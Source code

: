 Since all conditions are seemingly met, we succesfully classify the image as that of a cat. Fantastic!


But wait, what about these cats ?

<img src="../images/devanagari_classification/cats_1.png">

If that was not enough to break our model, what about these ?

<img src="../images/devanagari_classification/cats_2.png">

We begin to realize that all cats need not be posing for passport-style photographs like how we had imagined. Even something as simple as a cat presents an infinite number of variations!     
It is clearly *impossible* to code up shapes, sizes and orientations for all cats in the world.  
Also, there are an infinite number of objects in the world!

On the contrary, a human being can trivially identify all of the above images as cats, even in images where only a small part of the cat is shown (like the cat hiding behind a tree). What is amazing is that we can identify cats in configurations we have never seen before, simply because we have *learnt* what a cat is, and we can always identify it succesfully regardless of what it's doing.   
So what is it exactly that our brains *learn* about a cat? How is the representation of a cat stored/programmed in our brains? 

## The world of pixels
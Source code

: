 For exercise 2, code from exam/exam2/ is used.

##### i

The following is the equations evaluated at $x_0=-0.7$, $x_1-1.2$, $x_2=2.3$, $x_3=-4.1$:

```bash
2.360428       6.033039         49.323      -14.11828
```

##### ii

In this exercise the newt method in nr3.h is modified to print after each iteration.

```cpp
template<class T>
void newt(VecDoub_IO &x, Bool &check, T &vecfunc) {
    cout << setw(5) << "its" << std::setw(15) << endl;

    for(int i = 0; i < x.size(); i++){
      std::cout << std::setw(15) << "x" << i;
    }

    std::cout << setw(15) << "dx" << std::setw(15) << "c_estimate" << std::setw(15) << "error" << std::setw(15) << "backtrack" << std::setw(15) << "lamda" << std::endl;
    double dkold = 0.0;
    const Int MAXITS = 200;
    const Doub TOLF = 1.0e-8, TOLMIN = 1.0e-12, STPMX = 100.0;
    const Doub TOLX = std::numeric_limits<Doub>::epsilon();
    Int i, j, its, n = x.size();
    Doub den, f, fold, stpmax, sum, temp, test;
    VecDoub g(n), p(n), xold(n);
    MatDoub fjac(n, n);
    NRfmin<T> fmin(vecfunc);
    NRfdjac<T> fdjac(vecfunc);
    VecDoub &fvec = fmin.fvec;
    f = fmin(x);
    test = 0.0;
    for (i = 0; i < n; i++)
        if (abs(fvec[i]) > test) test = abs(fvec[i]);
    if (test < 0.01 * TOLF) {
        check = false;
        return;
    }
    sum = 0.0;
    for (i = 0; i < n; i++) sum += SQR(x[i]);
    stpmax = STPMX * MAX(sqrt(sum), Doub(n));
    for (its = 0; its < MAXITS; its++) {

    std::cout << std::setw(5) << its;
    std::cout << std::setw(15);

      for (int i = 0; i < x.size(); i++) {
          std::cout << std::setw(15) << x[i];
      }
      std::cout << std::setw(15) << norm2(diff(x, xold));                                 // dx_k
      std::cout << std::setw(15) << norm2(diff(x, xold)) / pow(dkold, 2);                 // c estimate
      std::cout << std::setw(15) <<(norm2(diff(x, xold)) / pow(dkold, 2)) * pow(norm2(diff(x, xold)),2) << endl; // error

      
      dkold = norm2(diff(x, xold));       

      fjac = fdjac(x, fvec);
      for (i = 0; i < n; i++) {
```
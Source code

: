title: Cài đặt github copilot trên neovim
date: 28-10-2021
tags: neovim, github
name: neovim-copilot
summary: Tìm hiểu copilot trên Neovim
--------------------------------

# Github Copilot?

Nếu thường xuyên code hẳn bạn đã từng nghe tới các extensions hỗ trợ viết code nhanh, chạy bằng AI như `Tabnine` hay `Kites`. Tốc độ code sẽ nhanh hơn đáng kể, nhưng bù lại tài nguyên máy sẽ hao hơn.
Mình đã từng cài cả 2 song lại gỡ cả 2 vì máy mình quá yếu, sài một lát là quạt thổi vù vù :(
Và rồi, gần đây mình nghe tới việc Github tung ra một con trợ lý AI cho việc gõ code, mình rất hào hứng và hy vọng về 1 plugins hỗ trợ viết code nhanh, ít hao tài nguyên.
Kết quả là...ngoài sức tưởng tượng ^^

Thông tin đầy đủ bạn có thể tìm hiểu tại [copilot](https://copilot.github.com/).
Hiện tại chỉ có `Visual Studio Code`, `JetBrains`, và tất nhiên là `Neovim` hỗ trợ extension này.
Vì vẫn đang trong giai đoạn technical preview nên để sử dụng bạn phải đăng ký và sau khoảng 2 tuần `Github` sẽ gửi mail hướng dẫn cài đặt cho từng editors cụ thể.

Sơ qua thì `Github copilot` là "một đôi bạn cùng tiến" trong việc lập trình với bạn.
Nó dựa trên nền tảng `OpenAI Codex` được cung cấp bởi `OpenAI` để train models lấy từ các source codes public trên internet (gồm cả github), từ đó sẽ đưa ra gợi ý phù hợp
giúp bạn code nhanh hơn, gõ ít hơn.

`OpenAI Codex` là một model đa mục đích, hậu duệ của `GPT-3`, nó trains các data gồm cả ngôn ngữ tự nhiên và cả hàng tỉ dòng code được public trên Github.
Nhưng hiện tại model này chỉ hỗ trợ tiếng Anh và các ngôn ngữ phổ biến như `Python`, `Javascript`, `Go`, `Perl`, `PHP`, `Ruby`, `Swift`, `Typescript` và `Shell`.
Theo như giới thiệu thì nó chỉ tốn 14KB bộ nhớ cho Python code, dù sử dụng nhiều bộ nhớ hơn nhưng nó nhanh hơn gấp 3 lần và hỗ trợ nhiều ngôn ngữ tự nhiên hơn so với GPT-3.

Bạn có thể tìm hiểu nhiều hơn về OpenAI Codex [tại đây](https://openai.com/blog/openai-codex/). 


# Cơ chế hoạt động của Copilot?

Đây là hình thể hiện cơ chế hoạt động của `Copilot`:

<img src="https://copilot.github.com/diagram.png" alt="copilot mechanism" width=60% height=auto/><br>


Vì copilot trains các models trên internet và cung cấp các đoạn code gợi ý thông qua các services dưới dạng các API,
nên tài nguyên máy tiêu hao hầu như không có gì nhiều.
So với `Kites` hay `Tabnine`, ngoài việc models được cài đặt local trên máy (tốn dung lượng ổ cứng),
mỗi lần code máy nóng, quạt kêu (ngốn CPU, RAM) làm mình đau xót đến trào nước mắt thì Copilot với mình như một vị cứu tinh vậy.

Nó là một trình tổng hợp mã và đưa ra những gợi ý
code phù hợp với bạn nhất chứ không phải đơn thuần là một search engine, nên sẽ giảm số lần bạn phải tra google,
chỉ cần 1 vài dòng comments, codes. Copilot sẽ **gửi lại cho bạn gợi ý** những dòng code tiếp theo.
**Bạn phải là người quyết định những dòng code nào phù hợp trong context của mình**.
****
■ **To do**
In the listing above, find each line with the word "những" and copy it.

■ **Answer for the task**
Nó là một trình tổng hợp mã và đưa ra những gợi ý
chỉ cần 1 vài dòng comments, codes. Copilot sẽ **gửi lại cho bạn gợi ý** những dòng code tiếp theo.
**Bạn phải là người quyết định những dòng code nào phù hợp trong context của mình**.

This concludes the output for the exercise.